Bir çocuk bir kadının hayatını nasıl değiştirir sizce?
Bana sorarsanız çocuk ebeveynin hayatını tamamen, baştan aşağı değiştiriyor. Anne olmak bir kadının hayatının dönüm noktası diye düşünüyorum. Çünkü çocuk yetiştirmek daha önce karşılaşılmadık büyüklükte sorumluluk.
Arkadaşının bütün dertlerine ortak olan biri. Peki Fulya ne kadar sizden biri?

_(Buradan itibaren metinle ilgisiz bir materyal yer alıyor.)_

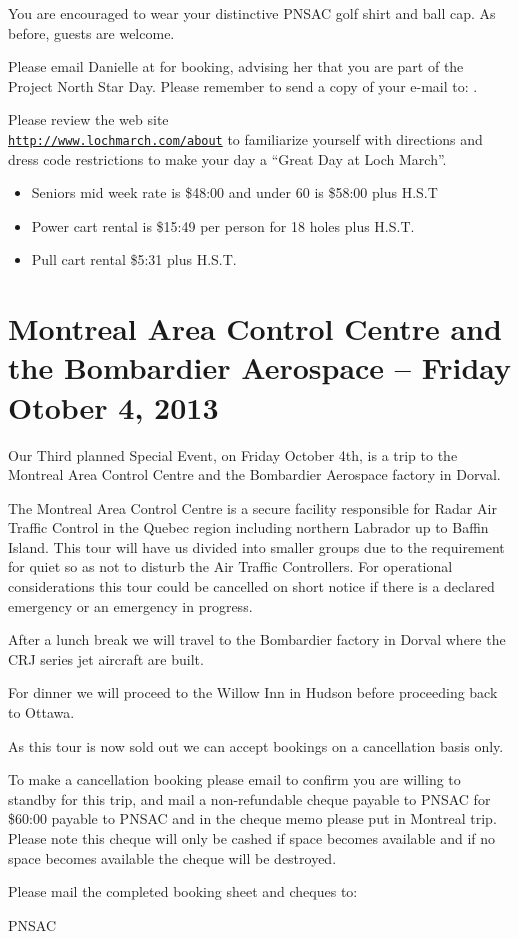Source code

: You are encouraged to wear your distinctive PNSAC golf shirt and ball
cap.  As before, guests are welcome.
 
Please email Danielle at  for booking, advising
her that you are part of the Project North Star Day.  Please remember
to send a copy of your e-mail to: .
 
Please review the web site\\
{\color{blue}\texttt{\url{http://www.lochmarch.com/about}}} to
familiarize yourself with directions and dress code restrictions to
make your day a ``Great Day at Loch March''.

\begin{itemize}
  \item Seniors mid week rate is \$48:00 and under 60 is \$58:00 plus
    H.S.T
  \item Power cart rental is \$15:49 per person for 18 holes plus
    H.S.T.
  \item Pull cart rental \$5:31 plus H.S.T.
\end{itemize}


\section{Montreal Area Control Centre and the Bombardier Aerospace  --
Friday Otober 4, 2013}
\label{sec:montreal}

Our Third planned Special Event, on Friday October 4th, is a trip to
the Montreal Area Control Centre and the Bombardier Aerospace factory
in Dorval.

The Montreal Area Control Centre is a secure facility responsible for
Radar Air Traffic Control in the Quebec region including northern
Labrador up to Baffin Island. This tour will have us divided into
smaller groups due to the requirement for quiet so as not to disturb
the Air Traffic Controllers. For operational considerations this tour
could be cancelled on short notice if there is a declared emergency or
an emergency in progress.

After a lunch break we will travel to the Bombardier factory in Dorval
where the CRJ series jet aircraft are built.

For dinner we will proceed to the Willow Inn in Hudson before
proceeding back to Ottawa.

As this tour is now sold out we can accept bookings on a cancellation
basis only.

To make a cancellation booking please email
 to confirm you are willing to standby
for this trip, and mail a non-refundable cheque payable to PNSAC for
\$60:00 payable to PNSAC and in the cheque memo please put in Montreal
trip. Please note this cheque will only be cashed if space becomes
available and if no space becomes available the cheque will be
destroyed.

Please mail the completed booking sheet and cheques to:

\address{PNSAC\\
P.O.Box 44005\\
514 Montreal Road\\
Ottawa, ON\\
K1K 4P8}

\begin{footnotesize}
    \raggedleft PNSAC\\
\end{footnotesize}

Bu çok güzel ama cevaplaması zor bir soru... Bence hepimizin içinde iyilik, kötülük, sevecenlik, yargılayıcılık, şefkat, kıskançlık gibi çok fazla element var. Sonuçta bunlardan hangilerini ne kadar parlatıp ne kadar körelttiğimiz, kişiliğimizi şekillendiriyor. Bence ben Fulya'dan çok daha sabırlıyım. Ama fedakarlık ve açık sözlülük konularında eline su dökemem sanırım.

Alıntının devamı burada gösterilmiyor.